What interests me most about Joyce’s representation of Bloom is the contrast between two styles of writing that Joyce uses when writing about Stephen Dedalus and Bloom.  The contrast tells us a lot about how Joyce approached Jerusalem and Ithaca/Athens.   Joyce is at home and more familiar in the language and culture of Athens and Ithaca than he is in the language and culture of the Jew.

To bring this contrast out, I selected two animals that correspond to these characters.  In relation to Daedeulus, Joyce writes of a dog and in relation to Bloom he writes of a cat.  The Jew is close to the cat and the feminine while the gentile is close to the dog and the masculine. This contrast was certainly on Joyce’s mind.  And it comes out in his prose style.  When he writes about dogs these are the dogs of war and masculinity.  History, heroism, and war can be heard echoing in these lines;

Then from the starving cagework city a horde of jerkined dwarfs, my people, with flayers’ knives, running, scaling, hacking in green blubbery whalemeat. Famine, plague, and slaughters.
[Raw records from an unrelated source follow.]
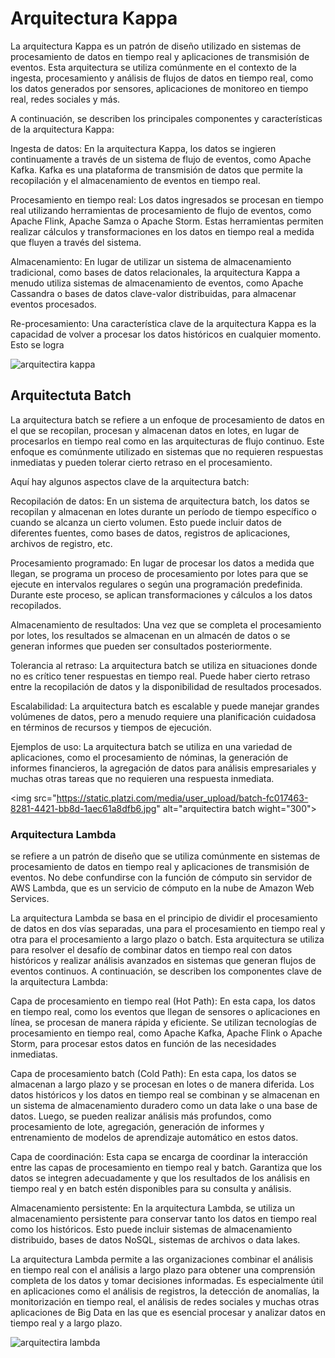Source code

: # Arquitectura Kappa
La arquitectura Kappa es un patrón de diseño utilizado en sistemas de procesamiento de datos en tiempo real y aplicaciones de transmisión de eventos. Esta arquitectura se utiliza comúnmente en el contexto de la ingesta, procesamiento y análisis de flujos de datos en tiempo real, como los datos generados por sensores, aplicaciones de monitoreo en tiempo real, redes sociales y más.

A continuación, se describen los principales componentes y características de la arquitectura Kappa:

Ingesta de datos: En la arquitectura Kappa, los datos se ingieren continuamente a través de un sistema de flujo de eventos, como Apache Kafka. Kafka es una plataforma de transmisión de datos que permite la recopilación y el almacenamiento de eventos en tiempo real.

Procesamiento en tiempo real: Los datos ingresados se procesan en tiempo real utilizando herramientas de procesamiento de flujo de eventos, como Apache Flink, Apache Samza o Apache Storm. Estas herramientas permiten realizar cálculos y transformaciones en los datos en tiempo real a medida que fluyen a través del sistema.

Almacenamiento: En lugar de utilizar un sistema de almacenamiento tradicional, como bases de datos relacionales, la arquitectura Kappa a menudo utiliza sistemas de almacenamiento de eventos, como Apache Cassandra o bases de datos clave-valor distribuidas, para almacenar eventos procesados.

Re-procesamiento: Una característica clave de la arquitectura Kappa es la capacidad de volver a procesar los datos históricos en cualquier momento. Esto se logra

<img src="https://static.platzi.com/media/user_upload/kappa-2a1cfa55-e49f-4221-beed-be3331721d7b.jpg"
alt="arquitectira kappa" wight="300">

## Arquitectuta Batch
La arquitectura batch se refiere a un enfoque de procesamiento de datos en el que se recopilan, procesan y almacenan datos en lotes, en lugar de procesarlos en tiempo real como en las arquitecturas de flujo continuo. Este enfoque es comúnmente utilizado en sistemas que no requieren respuestas inmediatas y pueden tolerar cierto retraso en el procesamiento.

Aquí hay algunos aspectos clave de la arquitectura batch:

Recopilación de datos: En un sistema de arquitectura batch, los datos se recopilan y almacenan en lotes durante un período de tiempo específico o cuando se alcanza un cierto volumen. Esto puede incluir datos de diferentes fuentes, como bases de datos, registros de aplicaciones, archivos de registro, etc.

Procesamiento programado: En lugar de procesar los datos a medida que llegan, se programa un proceso de procesamiento por lotes para que se ejecute en intervalos regulares o según una programación predefinida. Durante este proceso, se aplican transformaciones y cálculos a los datos recopilados.

Almacenamiento de resultados: Una vez que se completa el procesamiento por lotes, los resultados se almacenan en un almacén de datos o se generan informes que pueden ser consultados posteriormente.

Tolerancia al retraso: La arquitectura batch se utiliza en situaciones donde no es crítico tener respuestas en tiempo real. Puede haber cierto retraso entre la recopilación de datos y la disponibilidad de resultados procesados.

Escalabilidad: La arquitectura batch es escalable y puede manejar grandes volúmenes de datos, pero a menudo requiere una planificación cuidadosa en términos de recursos y tiempos de ejecución.

Ejemplos de uso: La arquitectura batch se utiliza en una variedad de aplicaciones, como el procesamiento de nóminas, la generación de informes financieros, la agregación de datos para análisis empresariales y muchas otras tareas que no requieren una respuesta inmediata.

<img src="https://static.platzi.com/media/user_upload/batch-fc017463-8281-4421-bb8d-1aec61a8dfb6.jpg"
alt="arquitectira batch wight="300">

### Arquitectura Lambda
se refiere a un patrón de diseño que se utiliza comúnmente en sistemas de procesamiento de datos en tiempo real y aplicaciones de transmisión de eventos. No debe confundirse con la función de cómputo sin servidor de AWS Lambda, que es un servicio de cómputo en la nube de Amazon Web Services.

La arquitectura Lambda se basa en el principio de dividir el procesamiento de datos en dos vías separadas, una para el procesamiento en tiempo real y otra para el procesamiento a largo plazo o batch. Esta arquitectura se utiliza para resolver el desafío de combinar datos en tiempo real con datos históricos y realizar análisis avanzados en sistemas que generan flujos de eventos continuos. A continuación, se describen los componentes clave de la arquitectura Lambda:

Capa de procesamiento en tiempo real (Hot Path): En esta capa, los datos en tiempo real, como los eventos que llegan de sensores o aplicaciones en línea, se procesan de manera rápida y eficiente. Se utilizan tecnologías de procesamiento en tiempo real, como Apache Kafka, Apache Flink o Apache Storm, para procesar estos datos en función de las necesidades inmediatas.

Capa de procesamiento batch (Cold Path): En esta capa, los datos se almacenan a largo plazo y se procesan en lotes o de manera diferida. Los datos históricos y los datos en tiempo real se combinan y se almacenan en un sistema de almacenamiento duradero como un data lake o una base de datos. Luego, se pueden realizar análisis más profundos, como procesamiento de lote, agregación, generación de informes y entrenamiento de modelos de aprendizaje automático en estos datos.

Capa de coordinación: Esta capa se encarga de coordinar la interacción entre las capas de procesamiento en tiempo real y batch. Garantiza que los datos se integren adecuadamente y que los resultados de los análisis en tiempo real y en batch estén disponibles para su consulta y análisis.

Almacenamiento persistente: En la arquitectura Lambda, se utiliza un almacenamiento persistente para conservar tanto los datos en tiempo real como los históricos. Esto puede incluir sistemas de almacenamiento distribuido, bases de datos NoSQL, sistemas de archivos o data lakes.

La arquitectura Lambda permite a las organizaciones combinar el análisis en tiempo real con el análisis a largo plazo para obtener una comprensión completa de los datos y tomar decisiones informadas. Es especialmente útil en aplicaciones como el análisis de registros, la detección de anomalías, la monitorización en tiempo real, el análisis de redes sociales y muchas otras aplicaciones de Big Data en las que es esencial procesar y analizar datos en tiempo real y a largo plazo.

<img src="https://www.diegocalvo.es/wp-content/uploads/2017/11/arquitectura_lambda.png"
alt="arquitectira lambda" wight="300">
Their blood is in me, thei lusts my waves….The dog’s bark ran towards him, stopped, ran back.  Dog of my enemy.  I just simply stood pale, silent, bayed about. (56)

In contrast, when Joyce introduces Bloom to his readers, Bloom is attending cats and a woman.  He attends to the feminine.  It has been noted by a few Joyce scholars that he – like many writers in Europe – read the book Sex and Character by the “self-hating” German-Jewish thinker Otto Weininger.  He depicted the thoughts of Jews as “woman-like,” distracted, and hetoronomous (totally anti-Kantian and unable to be self-reliant).   Like Weininger, Joyce describes the thoughts of Bloom as feminine, wandering, and fragmented.  Bloom has no historical or intellectual basis for his reflections.  As Weininger would say, Bloom, like many Jews and women has “no essence” or foundation for his thoughts and actions.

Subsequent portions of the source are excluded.